Le rapport de la commission de l'agriculture et du développement rural et les avis de la commission de l'environnement, de la santé publique et de la sécurité alimentaire et de la commission du marché intérieur et de la protection des consommateurs, considérant que, chaque année en Europe, de plus en plus de denrées alimentaires saines et comestibles (jusqu'à 50 % selon certaines estimations) sont gaspillées tout au long de la chaîne agroalimentaire, y compris jusqu'au stade du consommateur, et deviennent des déchets.
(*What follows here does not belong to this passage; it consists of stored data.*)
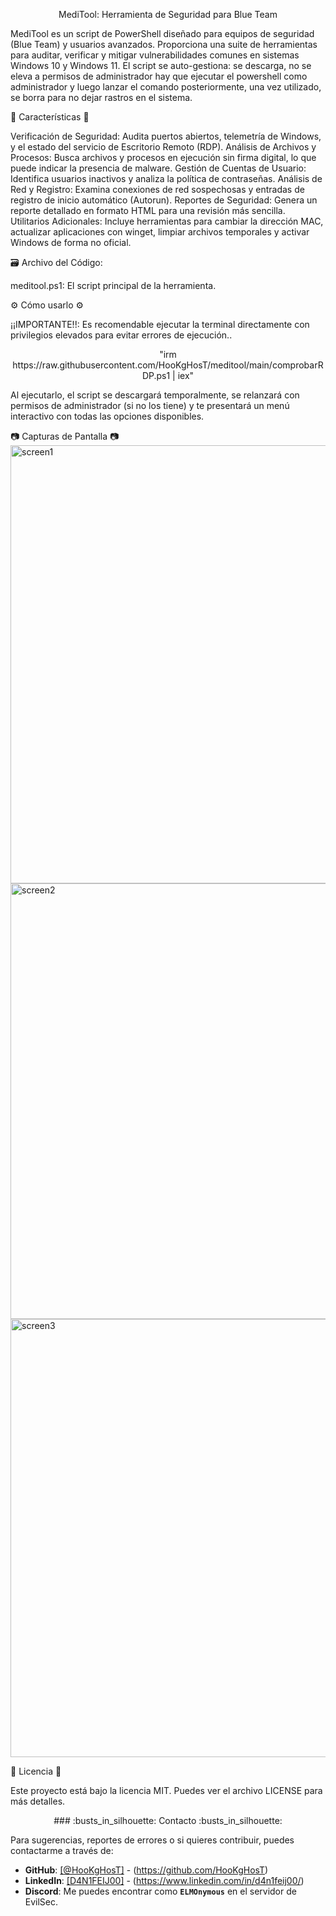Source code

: <p align="center">MediTool: Herramienta de Seguridad para Blue Team</p>

MediTool es un script de PowerShell diseñado para equipos de seguridad (Blue Team) y usuarios avanzados. Proporciona una suite de herramientas para auditar, verificar y mitigar vulnerabilidades comunes en sistemas Windows 10 y Windows 11.
El script se auto-gestiona: se descarga, no se eleva a permisos de administrador hay que ejecutar el powershell como administrador y luego lanzar el comando posteriormente, una vez utilizado, se borra para no dejar rastros en el sistema.

:rocket: Características :rocket:

Verificación de Seguridad: Audita puertos abiertos, telemetría de Windows, y el estado del servicio de Escritorio Remoto (RDP).
Análisis de Archivos y Procesos: Busca archivos y procesos en ejecución sin firma digital, lo que puede indicar la presencia de malware.
Gestión de Cuentas de Usuario: Identifica usuarios inactivos y analiza la política de contraseñas.
Análisis de Red y Registro: Examina conexiones de red sospechosas y entradas de registro de inicio automático (Autorun).
Reportes de Seguridad: Genera un reporte detallado en formato HTML para una revisión más sencilla.
Utilitarios Adicionales: Incluye herramientas para cambiar la dirección MAC, actualizar aplicaciones con winget, limpiar archivos temporales y activar Windows de forma no oficial.

:card_file_box: Archivo del Código:

meditool.ps1: El script principal de la herramienta.

:gear: Cómo usarlo :gear:

¡¡IMPORTANTE!!: Es recomendable ejecutar la terminal directamente con privilegios elevados para evitar errores de ejecución..

<p align="center">"irm https://raw.githubusercontent.com/HooKgHosT/meditool/main/comprobarRDP.ps1 | iex" </p>

Al ejecutarlo, el script se descargará temporalmente, se relanzará con permisos de administrador (si no los tiene) y te presentará un menú interactivo con todas las opciones disponibles.

:camera: Capturas de Pantalla :camera:
<img width="857" height="701" alt="screen1" src="https://github.com/user-attachments/assets/fc450926-ef24-4549-92e0-186a325413d7" />
<img width="857" height="697" alt="screen2" src="https://github.com/user-attachments/assets/bdfffaa0-fdfd-4478-97ec-b33ca4b69b30" />
<img width="861" height="701" alt="screen3" src="https://github.com/user-attachments/assets/ea54858e-0f4a-447d-92cb-4613460497bc" />


:page_with_curl: Licencia :page_with_curl:

Este proyecto está bajo la licencia MIT. Puedes ver el archivo LICENSE para más detalles.

<p align="center">### :busts_in_silhouette: Contacto :busts_in_silhouette:</p>

Para sugerencias, reportes de errores o si quieres contribuir, puedes contactarme a través de:

* **GitHub**: <a href="https://github.com/HooKgHosT">[@HooKgHosT]</a> - (https://github.com/HooKgHosT)
* **LinkedIn**: <a href="https://www.linkedin.com/in/d4n1feij00/">[D4N1FEIJ00]</a> - (https://www.linkedin.com/in/d4n1feij00/)
* **Discord**: Me puedes encontrar como <strong>`ELMOnymous`</strong> en el servidor de EvilSec.
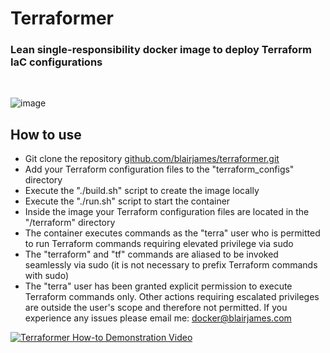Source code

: # Terraformer

### Lean single-responsibility docker image to deploy Terraform IaC configurations

</br>

![image](https://github.com/blairjames/terraformer/assets/32350627/cca74709-6605-41ac-8358-10904bfa8fdf)

## How to use
- Git clone the repository [github.com/blairjames/terraformer.git](https://github.com/blairjames/terraformer.git)
- Add your Terraform configuration files to the "terraform_configs" directory
- Execute the "./build.sh" script to create the image locally
- Execute the "./run.sh" script to start the container
- Inside the image your Terraform configuration files are located in the "/terraform" directory
- The container executes commands as the "terra" user who is permitted to run Terraform commands requiring elevated privilege via sudo
- The "terraform" and "tf" commands are aliased to be invoked seamlessly via sudo (it is not necessary to prefix Terraform commands with sudo)
- The "terra" user has been granted explicit permission to execute Terraform commands only. Other actions requiring escalated privileges are outside the user's scope and therefore not permitted.
If you experience any issues please email me: [docker@blairjames.com](mailto:docker@blairjames.com)

[![Terraformer How-to Demonstration Video](https://github-production-user-asset-6210df.s3.amazonaws.com/32350627/245363606-b459eef2-1d96-4c03-a96b-4a5d6d9eec62.png)](https://www.youtube.com/watch?v=_0BYwJkc088 "Terraformer How-to Demonstration Video")
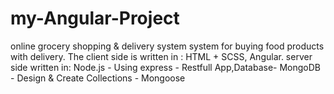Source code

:# my-Angular-Project
online grocery shopping &amp; delivery system
system for buying food products with delivery.
The client side is written in : HTML + SCSS, Angular.
server side written in: Node.js - Using express - Restfull App,Database- MongoDB - Design & Create Collections - Mongoose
Parmi les propositions du rapport pour lutter contre le gaspillage alimentaire, la redistribution gratuite ou à prix promotionnels des denrées alimentaires non conformes du point de vue de leur calibre et de leur forme, ainsi que celles proches de leur date de péremption est plusieurs fois présentée par les députés européens. Cette redistribution consisterait, pour les détaillants, à diminuer substantiellement le prix des produits alimentaires frais quand ils approchent de leur date limite de vente. Outre un aspect de réduction des stocks, cette démarche présente un avantage clair pour les consommateurs, notamment ceux à faible revenu, en leur permettant d'acquérir des denrées alimentaires à un prix bon marché. Mais un obstacle persiste : certains Etats membres interdisent la vente à perte de nourriture. Les eurodéputés déplorent cette situation et incitent ces Etats à changer leur législation.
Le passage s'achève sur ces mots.